Conflict is when two people or two organizations try to reduce each other’s resources - control, time, money, resources, perhaps even life itself. Each party in the conflict seeks to deprive the other of something valuable. The result of most conflicts is that you expend resources - money, time, emotion - in pursuit of victory or maybe just to stay alive. The decision to engage in a conflict - whether a dispute is over who gets the larger office or whether the district attorney gets to put you in jail - is carefully made.
The conflict checklist: should I fight this fight?
- If you do nothing, will the conflict go away of its own accord? If so, do nothing.
- Can this conflict be avoided without unacceptable setbacks in the pursuit of your goals? If so, avoid it.
- Will someone else take on this conflict if you do not? If so, let the other person fight. Cheer him on.
- Will the benefits of victory in this conflict advance you toward your goals? If not, why take the risks?
- Will the benefits of victory be worth the costs? If not, why pay the cost? Keep what you’ve got.
- Can this conflict be postponed until a time when you will be more certain of victory? If so, postpone it.
If conflict is chosen, then :
- Devise your plan for victory.
- Consider how you will deal with your defeated enemy after her defeat.
- Have a plan ready to deal with defeat, should it come.
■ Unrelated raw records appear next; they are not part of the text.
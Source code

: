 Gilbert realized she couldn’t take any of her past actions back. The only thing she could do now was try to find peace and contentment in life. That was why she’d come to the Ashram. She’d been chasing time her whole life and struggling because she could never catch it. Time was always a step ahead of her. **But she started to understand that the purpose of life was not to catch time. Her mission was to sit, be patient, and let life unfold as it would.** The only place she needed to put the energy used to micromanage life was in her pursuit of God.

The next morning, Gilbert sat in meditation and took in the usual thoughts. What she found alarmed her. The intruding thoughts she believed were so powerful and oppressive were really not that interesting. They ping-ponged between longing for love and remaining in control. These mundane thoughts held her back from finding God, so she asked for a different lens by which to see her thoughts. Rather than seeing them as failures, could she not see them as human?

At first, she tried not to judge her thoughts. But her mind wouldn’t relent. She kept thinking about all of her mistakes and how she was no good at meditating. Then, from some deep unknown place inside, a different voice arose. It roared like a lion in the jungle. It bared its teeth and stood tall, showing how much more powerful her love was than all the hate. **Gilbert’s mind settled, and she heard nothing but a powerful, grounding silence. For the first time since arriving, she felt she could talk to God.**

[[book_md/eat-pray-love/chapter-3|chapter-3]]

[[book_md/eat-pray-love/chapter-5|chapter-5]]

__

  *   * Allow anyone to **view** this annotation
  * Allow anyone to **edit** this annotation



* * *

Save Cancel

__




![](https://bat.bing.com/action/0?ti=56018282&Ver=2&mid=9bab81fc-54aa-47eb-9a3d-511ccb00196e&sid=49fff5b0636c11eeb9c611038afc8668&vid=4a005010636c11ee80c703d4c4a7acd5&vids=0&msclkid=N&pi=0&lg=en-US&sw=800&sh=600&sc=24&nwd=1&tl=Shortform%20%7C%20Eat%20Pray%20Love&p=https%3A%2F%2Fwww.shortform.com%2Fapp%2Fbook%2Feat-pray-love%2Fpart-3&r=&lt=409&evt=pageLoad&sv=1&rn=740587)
- Prepare yourself mentally and emotionally for the conflict.
- Choose your time.
- Choose your place.
- Defeat your enemy without regret and without mercy. You would have avoided the conflict if she had permitted it, but she did not. Screw her.
But if you lose: (a) assess your situation, (b) plot the most direct path to your goals given the change in your situation
- Move on.
Thoughts on Conflict from Men Who Knew Conflict
The atom bomb was no "great decision." It was merely another powerful weapon in the arsenal of righteousness. - Harry S. Truman is the only man in history to have ordered atomic weapons used against an enemy. Harry did not believe in holding back during war, but no man worked harder for universal, eternal peace than he did.
Carry the battle to them. Don't let them bring it to you. Put them on the defensive. And don't ever apologize for anything. -- Harry S. Truman, advising Hubert Humphrey on the 1968 Presidential campaign
The art of war is simple enough. Find out where your enemy is. Get at him as soon as you can. Strike him as hard as you can, and keep moving on. - Ulysses Grant, Civil War General
Never, never, never believe any war will be smooth and easy, or that anyone who embarks on the strange voyage can measure the tides and hurricanes he will encounter. - Winston Churchill, Prime Minister of Britain during World War II.
... we must learn to be equally good at what is short and sharp and what is long and tough. - Churchill, the master of hanging in there when the going got tough
Perseverance is more prevailing than violence; and many things which cannot be overcome when they are together, yield themselves up when taken little by little. - Plutarch, ancient Greek biographer of many great warrior generals
Never let the enemy pick the battle site. --George S. Patton
The object of war is not to die for your country but to make the other bastard die for his. - George Patton
Anything worth fighting for is worth fighting dirty for. - Anonymous
You shouldn’t underestimate an enemy, but it just as fatal to overestimate him. - George S. Patton
The victor will never be asked if he told the truth. - Adolph Hitler, German leader during World War II
Taking Harry Truman’s Advice
“In reading the lives of great men, I found that the first victory they won was over themselves... self-discipline with all of them came first.” - Harry Truman was a voracious reader, and the biographies of great men were especially fascinating to him.
Fear, depression, and anxiety are emotional responses to a situation in which you feel that there is no course of action open to you. The human mind evolved from brain cells associated with body movement and motion. A thought must express itself somehow as action. If it cannot, if there is no action you can think of that will make things better, then your body wants to withdraw, to run, to hide. You recoil from the situation instead of dealing with it; or you brace yourself for physical or psychic pain.
Another dysfunctional emotion (for all but a few situations in our modern World) is anger. Anger is the experience of a body chemistry that is readying you for a physical fight. You say and do stupid things when you are angry. This emotion is a vestigial remnant of a time not so long ago in human history. In the last few thousand years, the human race has developed a much better mental state than anger for handling conflict. It is called rational thought. In every case where anger would help you - even including the boxing ring - clear thought would help you more.
You cannot control your situation if you cannot control your self. Controlling your self has nothing to do with “will power” - a fantasy concept from pre-scientific days. It has to do with chemistry. Emotion is another name for changes in brain and body chemistry. Depression, anxiety, fear, and anger are all your experience of your brain’s biochemical state. Depression, anxiety, and fear make you want to avoid the object of your emotion: your job, your spouse, the IRS, your boss, your children, whatever. Anger makes you want to engage in physical or verbal combat in a state of irrational rage.
Clear thinking followed by purposeful action is a better response in any and every situation that may confront you. Put this thought on the back burner of your mind. We will come back to it several times in the book and in these pages.